Abdalmuttaleb - Variables are defined as the properties or kinds of characteristics of certain events or objects. Independent variables are variables that are manipulated or are changed by researchers and whose effects are measured and compared. The other name for independent variables is Predictor(s). The independent variables are called as such because independent variables predict or forecast the values of the dependent variable in the model. The other variable(s) are also considered the dependent variable(s). The dependent variables refer to that type of variable that measures the affect of the independent variable(s) on the test units. We can also say that the dependent variables are the types of variables that are completely dependent on the independent variable(s). The other name for the dependent variable is the Predicted variable(s).
I think that you can use the Correlation which is a bivariate analysis that measures the strength of association between two variables and the direction of the relationship. In terms of the strength of relationship, the value of the correlation coefficient varies between +1 and -1.

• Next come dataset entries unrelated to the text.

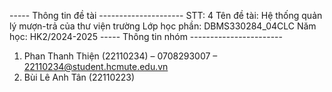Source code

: ----- Thông tin đề tài ---------------------
STT: 4
Tên đề tài: Hệ thống quản lý mượn-trả của thư viện trường
Lớp học phần: DBMS330284_04CLC
Năm học: HK2/2024-2025
----- Thông tin nhóm -----------------------
1. Phan Thanh Thiện (22110234) – 0708293007 – 22110234@student.hcmute.edu.vn
2. Bùi Lê Anh Tân (22110223)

If you want to find out simple relationship between two quantitative variables the go to Karlpearson correlation analysis. And if you are handilling with qualitative vaibles then use Sperman Rank Correlation analysis. If Your objectives are to predict the one variables on the basis of another varibles the use simple regression analysis. It should be clear that what you want to test and what type data you are handelling. For the validity, go for appropriate testing of hypothesis.
First and foremost it is important to clarify the type of data your study holds. If you know the distribution of your variable, you can either choose a type of regression analysis that responds to the quality of your dataset. Always keep in mind that your dataset determines your choice of method of analysis. This should be cleared before you collect your data. Best of luck.